(ASSIGNMENT):
Copy the records below exactly, but leave out any picture they contain.

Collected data
++++++++++

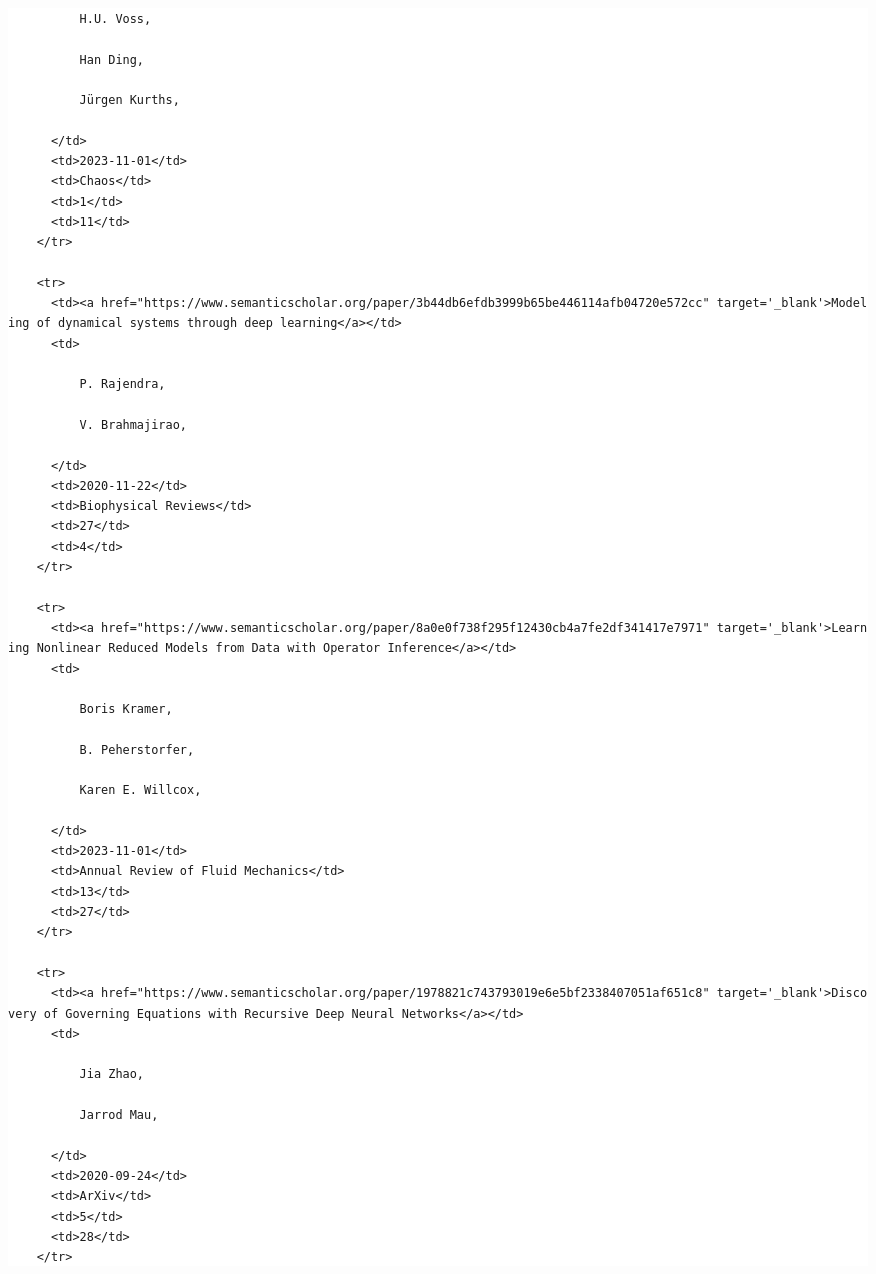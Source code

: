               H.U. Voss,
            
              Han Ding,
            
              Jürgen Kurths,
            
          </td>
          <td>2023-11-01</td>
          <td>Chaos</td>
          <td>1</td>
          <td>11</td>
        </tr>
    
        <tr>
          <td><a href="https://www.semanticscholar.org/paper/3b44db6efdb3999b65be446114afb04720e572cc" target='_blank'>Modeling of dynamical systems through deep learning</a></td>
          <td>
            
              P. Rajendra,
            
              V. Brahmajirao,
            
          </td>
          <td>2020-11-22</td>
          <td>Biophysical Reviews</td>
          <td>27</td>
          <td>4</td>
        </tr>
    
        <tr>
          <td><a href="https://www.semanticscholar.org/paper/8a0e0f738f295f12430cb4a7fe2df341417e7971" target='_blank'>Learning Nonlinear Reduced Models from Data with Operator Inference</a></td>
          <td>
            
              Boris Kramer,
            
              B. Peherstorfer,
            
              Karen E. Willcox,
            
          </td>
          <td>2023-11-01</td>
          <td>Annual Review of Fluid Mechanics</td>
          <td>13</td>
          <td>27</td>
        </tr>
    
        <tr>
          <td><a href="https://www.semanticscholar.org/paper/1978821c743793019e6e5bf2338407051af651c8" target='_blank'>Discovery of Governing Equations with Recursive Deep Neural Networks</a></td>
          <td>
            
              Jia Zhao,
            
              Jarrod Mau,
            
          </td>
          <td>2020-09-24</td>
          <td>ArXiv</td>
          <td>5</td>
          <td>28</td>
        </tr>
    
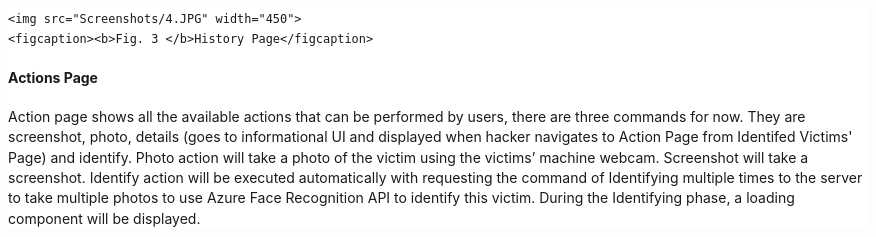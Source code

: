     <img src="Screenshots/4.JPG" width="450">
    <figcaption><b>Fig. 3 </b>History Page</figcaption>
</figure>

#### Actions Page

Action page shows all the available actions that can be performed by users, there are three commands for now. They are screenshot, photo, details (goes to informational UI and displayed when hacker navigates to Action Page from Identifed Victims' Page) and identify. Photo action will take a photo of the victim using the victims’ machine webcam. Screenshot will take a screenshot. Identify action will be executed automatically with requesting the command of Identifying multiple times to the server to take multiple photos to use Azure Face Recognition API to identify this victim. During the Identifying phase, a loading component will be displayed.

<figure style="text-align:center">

++++++++++

(EXERCISE OUTPUT):
Source code

:               H.U. Voss,
            
              Han Ding,
            
              Jürgen Kurths,
            
          </td>
          <td>2023-11-01</td>
          <td>Chaos</td>
          <td>1</td>
          <td>11</td>
        </tr>
    
        <tr>
          <td><a href="https://www.semanticscholar.org/paper/3b44db6efdb3999b65be446114afb04720e572cc" target='_blank'>Modeling of dynamical systems through deep learning</a></td>
          <td>
            
              P. Rajendra,
            
              V. Brahmajirao,
            
          </td>
          <td>2020-11-22</td>
          <td>Biophysical Reviews</td>
          <td>27</td>
          <td>4</td>
        </tr>
    
        <tr>
          <td><a href="https://www.semanticscholar.org/paper/8a0e0f738f295f12430cb4a7fe2df341417e7971" target='_blank'>Learning Nonlinear Reduced Models from Data with Operator Inference</a></td>
          <td>
            
              Boris Kramer,
            
              B. Peherstorfer,
            
              Karen E. Willcox,
            
          </td>
          <td>2023-11-01</td>
          <td>Annual Review of Fluid Mechanics</td>
          <td>13</td>
          <td>27</td>
        </tr>
    
        <tr>
          <td><a href="https://www.semanticscholar.org/paper/1978821c743793019e6e5bf2338407051af651c8" target='_blank'>Discovery of Governing Equations with Recursive Deep Neural Networks</a></td>
          <td>
            
              Jia Zhao,
            
              Jarrod Mau,
            
          </td>
          <td>2020-09-24</td>
          <td>ArXiv</td>
          <td>5</td>
          <td>28</td>
        </tr>
    
Source code

:     <img src="Screenshots/4.JPG" width="450">
    <figcaption><b>Fig. 3 </b>History Page</figcaption>
</figure>

#### Actions Page

Action page shows all the available actions that can be performed by users, there are three commands for now. They are screenshot, photo, details (goes to informational UI and displayed when hacker navigates to Action Page from Identifed Victims' Page) and identify. Photo action will take a photo of the victim using the victims’ machine webcam. Screenshot will take a screenshot. Identify action will be executed automatically with requesting the command of Identifying multiple times to the server to take multiple photos to use Azure Face Recognition API to identify this victim. During the Identifying phase, a loading component will be displayed.

<figure style="text-align:center">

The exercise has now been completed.